The sudden development comes after a tumultuous Cabinet meeting a day earlier, where Kotzias lashed out at the right-wing defense minister, Panos Kammenos, who essentially keeps the current government in power as the head of the small junior coalition partner. General elections are set for next year.
The outspoken Kammenos, according to other sources, questioned Kotzias’ alleged ties to international NGOs – allegedly pulling out a populist-favored “Soros card” to electrify his critique – during the Tuesday Cabinet meeting. On his part, Kotzias demanded a law making the management of the defense ministry’s “discretionary funds” transparent.
The news comes as the Zaev government in the former Yugoslav Republic of Macedonia (fYRoM) appears as unlikely to muster enough deputies in the country’s Parliament to ratify the provisional Prespa Agreement, whose “architect” on the Greek side is none other than Kotzias.
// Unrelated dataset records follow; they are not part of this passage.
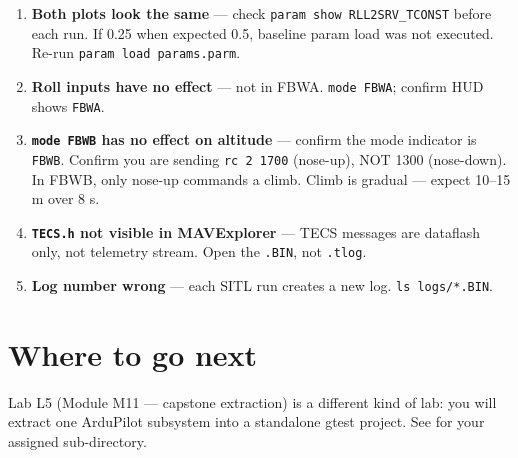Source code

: \documentclass[a4paper,11pt,twoside]{article}
\begin{document}
\begin{enumerate}
  \item \textbf{Both plots look the same} --- check \texttt{param show RLL2SRV\_TCONST} before each run. If 0.25 when expected 0.5, baseline param load was not executed. Re-run \texttt{param load params.parm}.
  \item \textbf{Roll inputs have no effect} --- not in FBWA. \texttt{mode FBWA}; confirm HUD shows \texttt{FBWA}.
  \item \textbf{\texttt{mode FBWB} has no effect on altitude} --- confirm the mode indicator is \texttt{FBWB}. Confirm you are sending \texttt{rc 2 1700} (nose-up), NOT 1300 (nose-down). In FBWB, only nose-up commands a climb. Climb is gradual --- expect 10--15 m over 8 s.
  \item \textbf{\texttt{TECS.h} not visible in MAVExplorer} --- TECS messages are dataflash only, not telemetry stream. Open the \texttt{.BIN}, not \texttt{.tlog}.
  \item \textbf{Log number wrong} --- each SITL run creates a new log. \texttt{ls logs/*.BIN}.
\end{enumerate}

\section*{Where to go next}

Lab L5 (Module M11 --- capstone extraction) is a different kind of lab: you will extract one ArduPilot subsystem into a standalone gtest project. See  for your assigned sub-directory.

\fi
\end{document}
In a brief statement released to the press, Tsipras is quoted as saying that he’ll “contribute, with all his efforts, to the successful completition of the Prespa Agreement”, before the ubiquitous gratitude towards the resigned minister for his contribution to the leftist-rightist government over the past three and a half years.
Government sources, meanwhile, said Tsipras may also make a televised statement outside his office, before boarding a state executive jet to head off for another EU summit in Brussels.
A subsequent Tweet (in Greek) on a Twitter account long-cited as Kotzias’, noted:
“There comes a time, the poet says, to decide with whom you’ll go and who you’ll leave behind. The PM and several ministers at yesterday’s (Tuesday) Cabinet meeting made their choices, and I did the same afterwards. It is wise for them, however, to remember the verse: they buried me deep, they forgot that I am a seed”.
Kotzias, along with former public order alternate minister Nikos Toskas and a MP elected from Piraeus first election district, Georgia Yennia, were formerly cadres with once dominant PASOK party before gravitating to the more left-leaning SYRIZA party in the period prior to the 2015 snap election. All three are also affiliated with the leftist-socialist “Pratto” think tank, founded by Kotzias, and the trio serve in Parliament.
Kotzias was elected to Parliament on SYRIZA’s state deputies’ list, meaning he won his seat without having to run in an electrion district against other SYRIZA party candidates.